We could use the * operator for that as well, but there’s no need to overcrowd that operator, and it would complicate the “__mul__()” method, which would then need to check the type of its argument before deciding what to do with it, since we’re already using it for Vector scaling.
So, here we’ll just implement a custom method called “dot()”:
>>> u = Vector(12, 3, 4) >>> v = Vector(1, 2, -3) >>> u.dot(v) 6
Recall that the dot product of two vectors $a = [a_1, a_2, a_3]$ and $b = [b_1, b_2, b_3]$ is calculated as:
\[ a \cdot b = a_1 \cdot b_1 + a_2 \cdot b_2 + a_3 \cdot b_3 \] -
(7 points) And finally, the class should also be able to calculate the cross product of two Vectors:
>>> u = Vector(12, 3, 4) >>> v = Vector(1, 2, 3) >>> w = u.cross(v) >>> type(w) == Vector True >>> print(w) [[ 1 -32 21 ]]

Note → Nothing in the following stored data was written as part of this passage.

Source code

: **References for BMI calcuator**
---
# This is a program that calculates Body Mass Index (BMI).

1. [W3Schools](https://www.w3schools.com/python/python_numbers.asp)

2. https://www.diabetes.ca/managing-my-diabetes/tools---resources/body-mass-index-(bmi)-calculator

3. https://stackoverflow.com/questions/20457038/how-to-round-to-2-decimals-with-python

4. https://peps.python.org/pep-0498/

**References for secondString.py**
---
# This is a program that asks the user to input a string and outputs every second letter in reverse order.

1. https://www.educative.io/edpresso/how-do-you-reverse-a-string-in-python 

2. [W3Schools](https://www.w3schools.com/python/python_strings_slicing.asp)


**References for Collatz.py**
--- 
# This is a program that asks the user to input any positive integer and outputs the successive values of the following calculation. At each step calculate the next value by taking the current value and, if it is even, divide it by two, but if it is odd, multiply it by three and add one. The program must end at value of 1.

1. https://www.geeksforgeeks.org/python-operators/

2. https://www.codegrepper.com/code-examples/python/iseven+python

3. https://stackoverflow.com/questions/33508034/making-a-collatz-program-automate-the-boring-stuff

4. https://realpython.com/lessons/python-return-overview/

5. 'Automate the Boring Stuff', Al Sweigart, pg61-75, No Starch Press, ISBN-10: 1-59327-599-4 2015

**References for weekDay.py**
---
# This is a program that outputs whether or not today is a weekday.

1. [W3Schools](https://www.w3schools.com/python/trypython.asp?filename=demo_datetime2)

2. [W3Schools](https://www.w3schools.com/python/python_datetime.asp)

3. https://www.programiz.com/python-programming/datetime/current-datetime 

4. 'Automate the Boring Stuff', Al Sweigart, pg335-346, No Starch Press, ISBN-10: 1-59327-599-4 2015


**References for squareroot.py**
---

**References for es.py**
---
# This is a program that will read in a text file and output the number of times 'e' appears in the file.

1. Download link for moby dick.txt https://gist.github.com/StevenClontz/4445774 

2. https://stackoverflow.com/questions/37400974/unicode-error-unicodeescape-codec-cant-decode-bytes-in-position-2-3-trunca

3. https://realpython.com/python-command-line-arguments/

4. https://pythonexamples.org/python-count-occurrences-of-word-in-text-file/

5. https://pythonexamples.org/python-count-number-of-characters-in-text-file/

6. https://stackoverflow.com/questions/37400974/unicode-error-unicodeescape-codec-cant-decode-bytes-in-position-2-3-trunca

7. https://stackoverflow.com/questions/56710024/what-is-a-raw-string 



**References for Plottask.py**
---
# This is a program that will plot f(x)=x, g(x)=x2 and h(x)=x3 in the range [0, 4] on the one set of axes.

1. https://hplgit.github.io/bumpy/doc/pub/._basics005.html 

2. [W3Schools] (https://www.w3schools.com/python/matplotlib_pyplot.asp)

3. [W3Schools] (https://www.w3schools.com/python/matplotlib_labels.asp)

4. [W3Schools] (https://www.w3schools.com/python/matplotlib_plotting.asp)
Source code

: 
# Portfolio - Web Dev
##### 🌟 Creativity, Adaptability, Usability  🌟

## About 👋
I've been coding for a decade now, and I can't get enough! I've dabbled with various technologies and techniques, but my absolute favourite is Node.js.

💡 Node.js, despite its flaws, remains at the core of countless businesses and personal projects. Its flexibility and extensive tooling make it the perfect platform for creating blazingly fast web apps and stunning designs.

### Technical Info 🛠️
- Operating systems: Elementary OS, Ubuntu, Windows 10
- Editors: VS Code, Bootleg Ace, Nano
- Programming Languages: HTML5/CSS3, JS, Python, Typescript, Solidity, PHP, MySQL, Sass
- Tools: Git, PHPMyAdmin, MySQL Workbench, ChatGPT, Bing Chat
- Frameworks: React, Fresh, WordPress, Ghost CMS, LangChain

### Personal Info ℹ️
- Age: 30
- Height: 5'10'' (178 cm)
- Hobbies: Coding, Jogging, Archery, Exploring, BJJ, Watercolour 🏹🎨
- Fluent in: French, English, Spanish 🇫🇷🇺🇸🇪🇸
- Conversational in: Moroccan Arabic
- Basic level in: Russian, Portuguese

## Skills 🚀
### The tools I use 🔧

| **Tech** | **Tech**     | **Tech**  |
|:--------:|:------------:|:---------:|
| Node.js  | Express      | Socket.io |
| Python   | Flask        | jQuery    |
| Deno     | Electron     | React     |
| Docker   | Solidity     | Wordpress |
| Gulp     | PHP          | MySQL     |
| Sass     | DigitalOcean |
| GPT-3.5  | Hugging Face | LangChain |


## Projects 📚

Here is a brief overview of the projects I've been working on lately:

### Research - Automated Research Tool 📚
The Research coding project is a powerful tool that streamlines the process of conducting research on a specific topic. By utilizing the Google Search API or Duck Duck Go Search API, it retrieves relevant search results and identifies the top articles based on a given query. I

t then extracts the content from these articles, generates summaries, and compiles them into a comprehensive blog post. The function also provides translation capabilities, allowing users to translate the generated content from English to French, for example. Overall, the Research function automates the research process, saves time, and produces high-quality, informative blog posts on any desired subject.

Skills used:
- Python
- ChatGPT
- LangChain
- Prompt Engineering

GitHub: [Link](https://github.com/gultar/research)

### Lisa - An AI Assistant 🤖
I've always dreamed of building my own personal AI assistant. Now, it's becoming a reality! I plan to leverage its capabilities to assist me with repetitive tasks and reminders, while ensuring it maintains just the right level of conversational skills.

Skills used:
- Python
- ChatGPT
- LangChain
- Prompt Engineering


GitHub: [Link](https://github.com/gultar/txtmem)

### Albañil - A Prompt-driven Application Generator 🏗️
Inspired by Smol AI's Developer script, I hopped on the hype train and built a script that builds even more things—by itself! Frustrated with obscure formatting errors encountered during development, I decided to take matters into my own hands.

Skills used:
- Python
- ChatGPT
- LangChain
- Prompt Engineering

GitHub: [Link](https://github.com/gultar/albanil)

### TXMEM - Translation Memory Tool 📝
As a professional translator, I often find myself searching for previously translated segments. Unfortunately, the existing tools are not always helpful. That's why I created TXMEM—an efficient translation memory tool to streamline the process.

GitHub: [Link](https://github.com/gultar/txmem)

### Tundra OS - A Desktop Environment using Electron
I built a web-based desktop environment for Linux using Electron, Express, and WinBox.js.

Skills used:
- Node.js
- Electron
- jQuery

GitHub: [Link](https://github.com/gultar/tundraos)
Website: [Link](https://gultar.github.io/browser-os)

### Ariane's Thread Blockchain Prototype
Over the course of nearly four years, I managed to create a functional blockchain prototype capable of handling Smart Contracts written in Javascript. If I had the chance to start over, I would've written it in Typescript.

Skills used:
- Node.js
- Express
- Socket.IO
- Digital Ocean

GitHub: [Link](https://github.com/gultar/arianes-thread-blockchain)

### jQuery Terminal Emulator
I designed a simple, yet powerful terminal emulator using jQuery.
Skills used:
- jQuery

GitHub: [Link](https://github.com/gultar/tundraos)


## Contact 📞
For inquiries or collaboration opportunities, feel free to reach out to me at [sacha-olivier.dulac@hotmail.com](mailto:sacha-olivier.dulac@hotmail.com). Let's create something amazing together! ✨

The cross product of two $3$-dimensional vectors $a = [a_1, a_2, a_3]$ and $b = [b_1, b_2, b_3]$ is a new $3$-dimensional vector, and can be calculated with the following formula: $a \times b = \begin{bmatrix} a_2 \cdot b_3 - a_3 \cdot b_2 \\ a_3 \cdot b_1 - a_1 \cdot b_3 \\ a_1 \cdot b_2 - a_2 \cdot b_1 \end{bmatrix}$.